Dio non voglia che i carri armati tedeschi marcino verso est come ottant’anni fa: sappiamo come è finita. Non siamo pacifisti a prescindere: la guerra esiste e talvolta è una terribile necessità della storia. Ma non possiamo tollerare l’impossibilità- che è in sostanza un divieto- di pensarla diversamente dall’Impero sulle ragioni di questo conflitto. Soprattutto, vorremmo che si ponesse l’interesse nazionale italiano –lo stesso dell’Europa- al di sopra del vassallaggio nei confronti degli Usa.
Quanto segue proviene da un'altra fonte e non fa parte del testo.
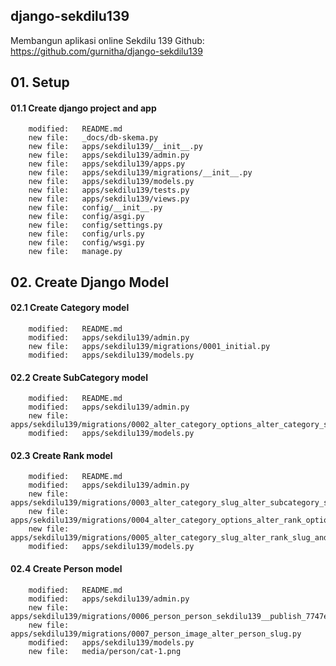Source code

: ## django-sekdilu139
Membangun aplikasi online Sekdilu 139
Github: https://github.com/gurnitha/django-sekdilu139


## 01. Setup

#### 01.1 Create django project and app

        modified:   README.md
        new file:   _docs/db-skema.py
        new file:   apps/sekdilu139/__init__.py
        new file:   apps/sekdilu139/admin.py
        new file:   apps/sekdilu139/apps.py
        new file:   apps/sekdilu139/migrations/__init__.py
        new file:   apps/sekdilu139/models.py
        new file:   apps/sekdilu139/tests.py
        new file:   apps/sekdilu139/views.py
        new file:   config/__init__.py
        new file:   config/asgi.py
        new file:   config/settings.py
        new file:   config/urls.py
        new file:   config/wsgi.py
        new file:   manage.py


## 02. Create Django Model

#### 02.1 Create Category model

        modified:   README.md
        modified:   apps/sekdilu139/admin.py
        new file:   apps/sekdilu139/migrations/0001_initial.py
        modified:   apps/sekdilu139/models.py

#### 02.2 Create SubCategory model

        modified:   README.md
        modified:   apps/sekdilu139/admin.py
        new file:   apps/sekdilu139/migrations/0002_alter_category_options_alter_category_slug_and_more.py
        modified:   apps/sekdilu139/models.py

#### 02.3 Create Rank model

        modified:   README.md
        modified:   apps/sekdilu139/admin.py
        new file:   apps/sekdilu139/migrations/0003_alter_category_slug_alter_subcategory_slug_rank.py
        new file:   apps/sekdilu139/migrations/0004_alter_category_options_alter_rank_options_and_more.py
        new file:   apps/sekdilu139/migrations/0005_alter_category_slug_alter_rank_slug_and_more.py
        modified:   apps/sekdilu139/models.py

#### 02.4 Create Person model

        modified:   README.md
        modified:   apps/sekdilu139/admin.py
        new file:   apps/sekdilu139/migrations/0006_person_person_sekdilu139__publish_7747e8_idx.py
        new file:   apps/sekdilu139/migrations/0007_person_image_alter_person_slug.py
        modified:   apps/sekdilu139/models.py
        new file:   media/person/cat-1.png
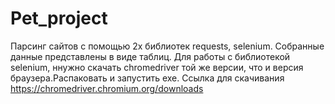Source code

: # Pet_project
Парсинг сайтов с помощью 2х библиотек requests, selenium. Собранные данные представлены в виде таблиц.
Для работы с библиотекой selenium, ннужно скачать chromedriver той же версии, что и версия браузера.Распаковать и запустить ехе. Ссылка для скачивания https://chromedriver.chromium.org/downloads
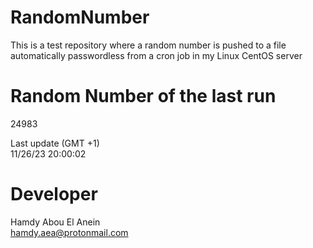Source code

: # RandomNumber    
This is a test repository where a random number is pushed to a file automatically passwordless from a cron job in my Linux CentOS server    
# Random Number of the last run   
24983
      
Last update (GMT +1)    
11/26/23 20:00:02
# Developer    
Hamdy Abou El Anein   
hamdy.aea@protonmail.com
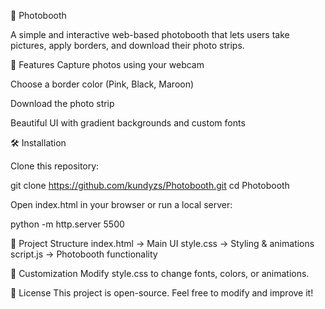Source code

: 📸 Photobooth

A simple and interactive web-based photobooth that lets users take pictures, apply borders, and download their photo strips.

🚀 Features
Capture photos using your webcam

Choose a border color (Pink, Black, Maroon)

Download the photo strip

Beautiful UI with gradient backgrounds and custom fonts

🛠️ Installation

Clone this repository:

git clone https://github.com/kundyzs/Photobooth.git
cd Photobooth

Open index.html in your browser or run a local server:

python -m http.server 5500

📂 Project Structure
index.html → Main UI
style.css → Styling & animations
script.js → Photobooth functionality

🎨 Customization
Modify style.css to change fonts, colors, or animations.

📜 License
This project is open-source. Feel free to modify and improve it!
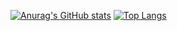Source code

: [![Anurag's GitHub stats](https://github-readme-stats.vercel.app/api?username=guiiivale)](https://github.com/anuraghazra/github-readme-stats)
[![Top Langs](https://github-readme-stats.vercel.app/api/top-langs/?username=guiiivale)](https://github.com/anuraghazra/github-readme-stats)
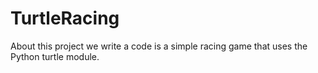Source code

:# TurtleRacing
About this project  we write a code is a simple racing game that uses the Python turtle module.
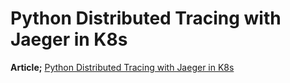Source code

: # Python Distributed Tracing with Jaeger in K8s
**Article;** [Python Distributed Tracing with Jaeger in K8s](https://www.sezerbozkir.com/?p=1090&preview=true&_thumbnail_id=1093)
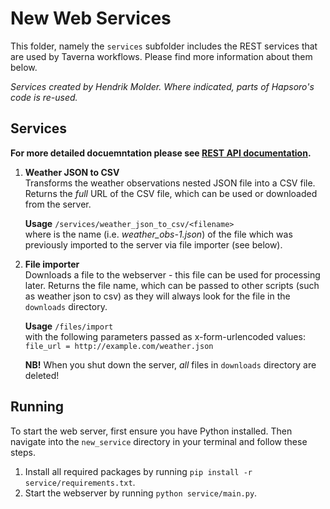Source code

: # New Web Services

This folder, namely the `services` subfolder includes the REST services that are used by Taverna workflows. Please find more information about them below.

_Services created by Hendrik Molder. Where indicated, parts of Hapsoro's code is re-used._

## Services

**For more detailed docuemntation please see [REST API documentation](doc/api-doc.md).**

1. **Weather JSON to CSV**\
    Transforms the weather observations nested JSON file into a CSV file. Returns the _full_ URL of the CSV file, which can be used or downloaded from the server.

    **Usage**
    `/services/weather_json_to_csv/<filename>`\
    where <filename> is the name (i.e. _weather_obs-1.json_) of the file which was previously imported to the server via file importer (see below).

2. **File importer**\
    Downloads a file to the webserver - this file can be used for processing later. Returns the file name, which can be passed to other scripts (such as weather json to csv) as they will always look for the file in the `downloads` directory.

    **Usage**
    `/files/import`\
    with the following parameters passed as x-form-urlencoded values:\
    `file_url = http://example.com/weather.json`

    **NB!** When you shut down the server, _all_ files in `downloads` directory are deleted!

## Running
To start the web server, first ensure you have Python installed. Then navigate into the `new_service` directory in your terminal and follow these steps.

1. Install all required packages by running `pip install -r service/requirements.txt`.
2. Start the webserver by running `python service/main.py`.
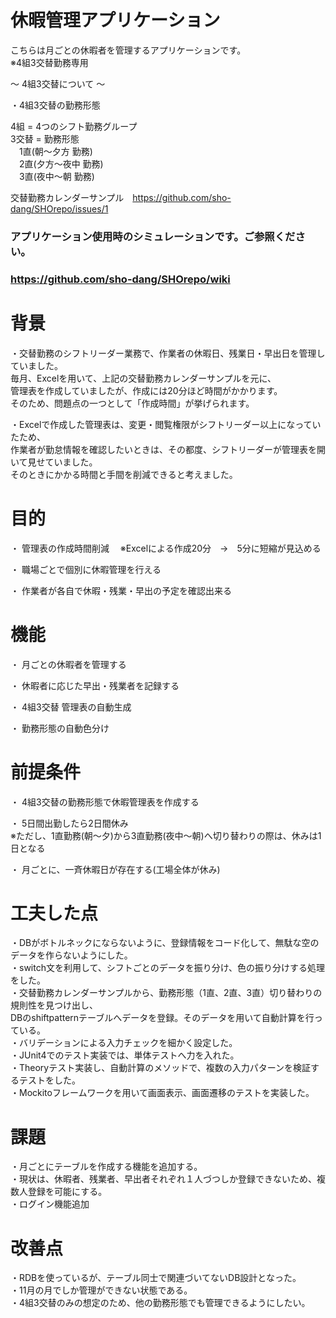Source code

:  
# 休暇管理アプリケーション

こちらは月ごとの休暇者を管理するアプリケーションです。  
※4組3交替勤務専用

～ 4組3交替について ～

・4組3交替の勤務形態

  4組 = 4つのシフト勤務グループ  
  3交替 = 勤務形態  
  　1直(朝～夕方 勤務)  
  　2直(夕方～夜中 勤務)  
  　3直(夜中～朝 勤務)  
   
   交替勤務カレンダーサンプル　https://github.com/sho-dang/SHOrepo/issues/1  
   
### アプリケーション使用時のシミュレーションです。ご参照ください。  
### https://github.com/sho-dang/SHOrepo/wiki
   
# 背景  
 
・交替勤務のシフトリーダー業務で、作業者の休暇日、残業日・早出日を管理していました。  
  毎月、Excelを用いて、上記の交替勤務カレンダーサンプルを元に、  
  管理表を作成していましたが、作成には20分ほど時間がかかります。   
  そのため、問題点の一つとして「作成時間」が挙げられます。
  
・Excelで作成した管理表は、変更・閲覧権限がシフトリーダー以上になっていたため、  
  作業者が勤怠情報を確認したいときは、その都度、シフトリーダーが管理表を開いて見せていました。  
  そのときにかかる時間と手間を削減できると考えました。  

# 目的

  ・ 管理表の作成時間削減
  　※Excelによる作成20分　→　5分に短縮が見込める

  ・ 職場ごとで個別に休暇管理を行える
  
  ・ 作業者が各自で休暇・残業・早出の予定を確認出来る

# 機能

  ・ 月ごとの休暇者を管理する

  ・ 休暇者に応じた早出・残業者を記録する

  ・ 4組3交替 管理表の自動生成

  ・ 勤務形態の自動色分け



# 前提条件

  ・ 4組3交替の勤務形態で休暇管理表を作成する

  ・ 5日間出勤したら2日間休み  
    ※ただし、1直勤務(朝～夕)から3直勤務(夜中～朝)へ切り替わりの際は、休みは1日となる
    
  ・ 月ごとに、一斉休暇日が存在する(工場全体が休み)

# 工夫した点

・DBがボトルネックにならないように、登録情報をコード化して、無駄な空のデータを作らないようにした。  
・switch文を利用して、シフトごとのデータを振り分け、色の振り分けする処理をした。  
・交替勤務カレンダーサンプルから、勤務形態（1直、2直、3直）切り替わりの規則性を見つけ出し、  
  DBのshiftpatternテーブルへデータを登録。そのデータを用いて自動計算を行っている。  
・バリデーションによる入力チェックを細かく設定した。  
・JUnit4でのテスト実装では、単体テストへ力を入れた。  
・Theoryテスト実装し、自動計算のメソッドで、複数の入力パターンを検証するテストをした。  
・Mockitoフレームワークを用いて画面表示、画面遷移のテストを実装した。  

# 課題

・月ごとにテーブルを作成する機能を追加する。  
・現状は、休暇者、残業者、早出者それぞれ１人づつしか登録できないため、複数人登録を可能にする。  
・ログイン機能追加  

# 改善点

・RDBを使っているが、テーブル同士で関連づいてないDB設計となった。  
・11月の月でしか管理ができない状態である。  
・4組3交替のみの想定のため、他の勤務形態でも管理できるようにしたい。  

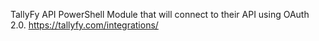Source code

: TallyFy API PowerShell Module that will connect to their API using OAuth 2.0. https://tallyfy.com/integrations/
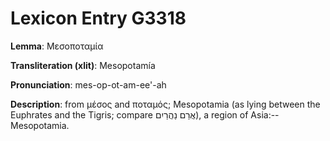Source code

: # Lexicon Entry G3318

**Lemma**: Μεσοποταμία

**Transliteration (xlit)**: Mesopotamía

**Pronunciation**: mes-op-ot-am-ee'-ah

**Description**:
from μέσος and ποταμός; Mesopotamia (as lying between the Euphrates and the Tigris; compare אֲרַם נַהֲרַיִם), a region of Asia:--Mesopotamia.
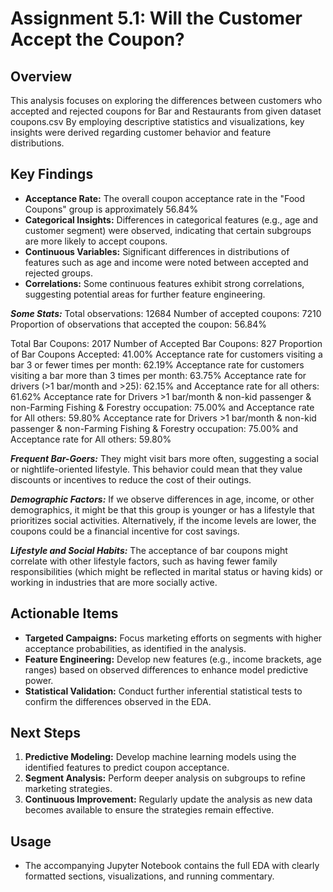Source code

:# Assignment 5.1: Will the Customer Accept the Coupon?

## Overview
This analysis focuses on exploring the differences between customers who accepted and rejected coupons for Bar and Restaurants from given dataset coupons.csv 
By employing descriptive statistics and visualizations, key insights were derived regarding customer behavior and feature distributions.

## Key Findings
- **Acceptance Rate:** The overall coupon acceptance rate in the "Food Coupons" group is approximately 56.84% 
- **Categorical Insights:** Differences in categorical features (e.g., age and customer segment) were observed, indicating that certain subgroups are more likely to accept coupons.
- **Continuous Variables:** Significant differences in distributions of features such as age and income were noted between accepted and rejected groups.
- **Correlations:** Some continuous features exhibit strong correlations, suggesting potential areas for further feature engineering.

***Some Stats:***
Total observations: 12684
Number of accepted coupons: 7210
Proportion of observations that accepted the coupon: 56.84%

Total Bar Coupons: 2017
Number of Accepted Bar Coupons: 827
Proportion of Bar Coupons Accepted: 41.00%
Acceptance rate for customers visiting a bar 3 or fewer times per month: 62.19%
Acceptance rate for customers visiting a bar more than 3 times per month: 63.75%
Acceptance rate for drivers (>1 bar/month and >25): 62.15% and Acceptance rate for all others: 61.62%
Acceptance rate for Drivers >1 bar/month & non-kid passenger & non-Farming Fishing & Forestry occupation: 75.00% and Acceptance rate for All others: 59.80%
Acceptance rate for Drivers >1 bar/month & non-kid passenger & non-Farming Fishing & Forestry occupation: 75.00% and Acceptance rate for All others: 59.80%

***Frequent Bar-Goers:***
They might visit bars more often, suggesting a social or nightlife-oriented lifestyle. This behavior could mean that they value discounts or incentives to reduce the cost of their outings.

***Demographic Factors:***
If we observe differences in age, income, or other demographics, it might be that this group is younger or has a lifestyle that prioritizes social activities. Alternatively, if the income levels are lower, the coupons could be a financial incentive for cost savings.

***Lifestyle and Social Habits:***
The acceptance of bar coupons might correlate with other lifestyle factors, such as having fewer family responsibilities (which might be reflected in marital status or having kids) or working in industries that are more socially active.


## Actionable Items
- **Targeted Campaigns:** Focus marketing efforts on segments with higher acceptance probabilities, as identified in the analysis.
- **Feature Engineering:** Develop new features (e.g., income brackets, age ranges) based on observed differences to enhance model predictive power.
- **Statistical Validation:** Conduct further inferential statistical tests to confirm the differences observed in the EDA.

## Next Steps
1. **Predictive Modeling:** Develop machine learning models using the identified features to predict coupon acceptance.
2. **Segment Analysis:** Perform deeper analysis on subgroups to refine marketing strategies.
3. **Continuous Improvement:** Regularly update the analysis as new data becomes available to ensure the strategies remain effective.

## Usage
- The accompanying Jupyter Notebook contains the full EDA with clearly formatted sections, visualizations, and running commentary.
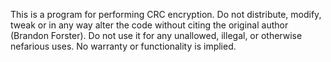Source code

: This is a program for performing CRC encryption. Do not distribute, modify, tweak or in any way alter the code without citing the original author (Brandon Forster). Do not use it for any unallowed, illegal, or otherwise nefarious uses. No warranty or functionality is implied.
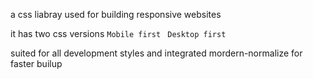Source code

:a css liabray used for building responsive websites 

it has two css versions
`Mobile first `
`Desktop first`

suited for all development styles and integrated mordern-normalize for faster builup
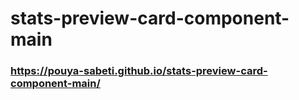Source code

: # stats-preview-card-component-main
### https://pouya-sabeti.github.io/stats-preview-card-component-main/
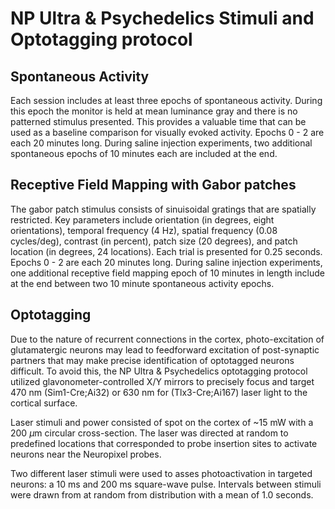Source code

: # NP Ultra & Psychedelics Stimuli and Optotagging protocol

## Spontaneous Activity
Each session includes at least three epochs of spontaneous activity. During this epoch the monitor is held at mean luminance gray and there is no patterned stimulus presented. This provides a valuable time that can be used as a baseline comparison for visually evoked activity. Epochs 0 - 2 are each 20 minutes long. During saline injection experiments, two additional spontaneous epochs of 10 minutes each are included at the end.

## Receptive Field Mapping with Gabor patches
The gabor patch stimulus consists of sinuisoidal gratings that are spatially restricted. Key parameters include orientation (in degrees, eight orientations), temporal frequency (4 Hz), spatial frequency (0.08 cycles/deg), contrast (in percent), patch size (20 degrees), and patch location (in degrees, 24 locations). Each trial is presented for 0.25 seconds. Epochs 0 - 2 are each 20 minutes long. During saline injection experiments, one additional receptive field mapping epoch of 10 minutes in length include at the end between two 10 minute spontaneous activity epochs.

## Optotagging
Due to the nature of recurrent connections in the cortex, photo-excitation of glutamatergic neurons may lead to feedforward excitation of post-synaptic partners that may make precise identification of optotagged neurons difficult. To avoid this, the NP Ultra & Psychedelics optotagging protocol utilized glavonometer-controlled X/Y mirrors to precisely focus and target 470 nm (Sim1-Cre;Ai32) or 630 nm for (Tlx3-Cre;Ai167) laser light to the cortical surface. 

Laser stimuli and power consisted of spot on the cortex of ~15 mW with a 200 $\mu$m circular cross-section. The laser was directed at random to predefined locations that corresponded to probe insertion sites to activate neurons near the Neuropixel probes. 

Two different laser stimuli were used to asses photoactivation in targeted neurons: a 10 ms and 200 ms square-wave pulse. Intervals between stimuli were drawn from at random from distribution with a mean of 1.0 seconds.  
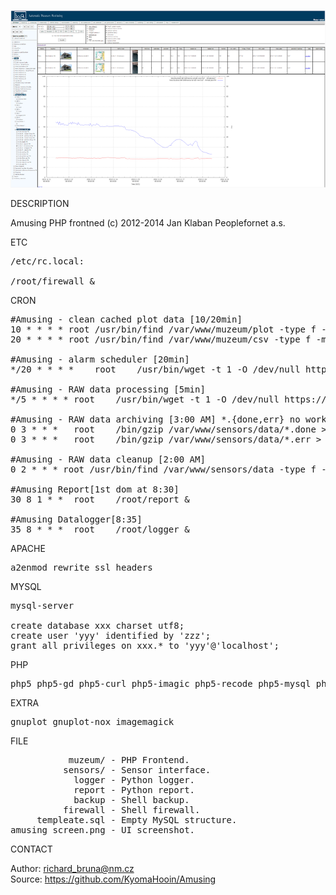 ![Amusing](https://github.com/KyomaHooin/Amusing/raw/master/frontend/amusing_screen.png "screenshot")

DESCRIPTION

Amusing PHP frontned (c) 2012-2014 Jan Klaban Peoplefornet a.s. 

ETC
<pre>
/etc/rc.local:

/root/firewall &
</pre>
CRON
<pre>
#Amusing - clean cached plot data [10/20min]
10 * * * * root	/usr/bin/find /var/www/muzeum/plot -type f -mtime +2 ! -name .htaccess -print0 | /usr/bin/xargs -0 /bin/rm -f
20 * * * * root	/usr/bin/find /var/www/muzeum/csv -type f -mtime +2 ! -name .htaccess -print0 | /usr/bin/xargs -0 /bin/rm -f

#Amusing - alarm scheduler [20min]
*/20 * * * *	root	/usr/bin/wget -t 1 -O /dev/null https://amusing.nm.cz/muzeum/cron > /dev/null 2>&1

#Amusing - RAW data processing [5min]
*/5 * * * *	root	/usr/bin/wget -t 1 -O /dev/null https://amusing.nm.cz/muzeum/cronraw > /dev/null 2>&1

#Amusing - RAW data archiving [3:00 AM] *.{done,err} no work..
0 3	* * *	root	/bin/gzip /var/www/sensors/data/*.done > /dev/null 2>&1
0 3	* * *	root	/bin/gzip /var/www/sensors/data/*.err > /dev/null 2>&1

#Amusing - RAW data cleanup [2:00 AM]
0 2 * * * root /usr/bin/find /var/www/sensors/data -type f -name "*.gz" -mtime +7 -print0 | /usr/bin/xargs -0 /bin/rm -f

#Amusing Report[1st dom at 8:30]
30 8 1 * *	root	/root/report &

#Amusing Datalogger[8:35]
35 8 * * *	root	/root/logger &
</pre>
APACHE
<pre>
a2enmod rewrite ssl headers
</pre>
MYSQL
<pre>
mysql-server

create database xxx charset utf8;
create user 'yyy' identified by 'zzz';
grant all privileges on xxx.* to 'yyy'@'localhost';
</pre>
PHP
<pre>
php5 php5-gd php5-curl php5-imagic php5-recode php5-mysql php5-apcu php-apc
</pre>
EXTRA
<pre>
gnuplot gnuplot-nox imagemagick
</pre>
FILE
<pre>
           muzeum/ - PHP Frontend.
          sensors/ - Sensor interface.
            logger - Python logger.
            report - Python report.
            backup - Shell backup.
          firewall - Shell firewall.
     templeate.sql - Empty MySQL structure.
amusing_screen.png - UI screenshot. 
</pre>

CONTACT

Author: richard_bruna@nm.cz<br>
Source: https://github.com/KyomaHooin/Amusing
La Russia non è nostra nemica, ha diritto a frontiere sicure e a non essere minacciate da un’alleanza militare che avrebbe dovuto scomparire insieme con il vecchio antagonista, il Patto di Varsavia. Ugualmente, la parte di Ucraina che vuole dimenticare la millenaria unione con i fratelli dell’est deve poter scegliere il suo destino. 

L’Italietta uscita dalla storia non può limitarsi al ruolo umiliante di protettorato americano e vittima di politiche che ne penalizzano gli interessi. I governanti si tolgano l’elmetto, a partire dal ministro Crosetto (che di armamenti si intende assai per professione) e ascoltino la voce del nostro popolo, che non vuole la guerra, non ha ragioni di odio nei confronti di nessuna delle due parti in conflitto e vorrebbe che il denaro pubblico andasse alla sanità, al lavoro, alla previdenza. Populismo, demagogia? Sempre meglio dell’ipocrisia bellica, dell’armare qualcuno affinché combatta in conto terzi, del silenzio servile nei confronti di un’alleanza politica e militare servile che è proibito contestare. 

La comparsata di Zelensky a una kermesse televisiva è l’umiliante prova della mancanza di volontà italiana di avere un ruolo internazionale autonomo. Mentre l’attore-presidente con villa a Forte dei Marmi parlerà alla platea del festival, migliaia di giovani europei di religione cristiana e di cultura simile alla nostra si staranno affrontando e morendo nel gelo del fronte. Non ci vergogniamo almeno un po’?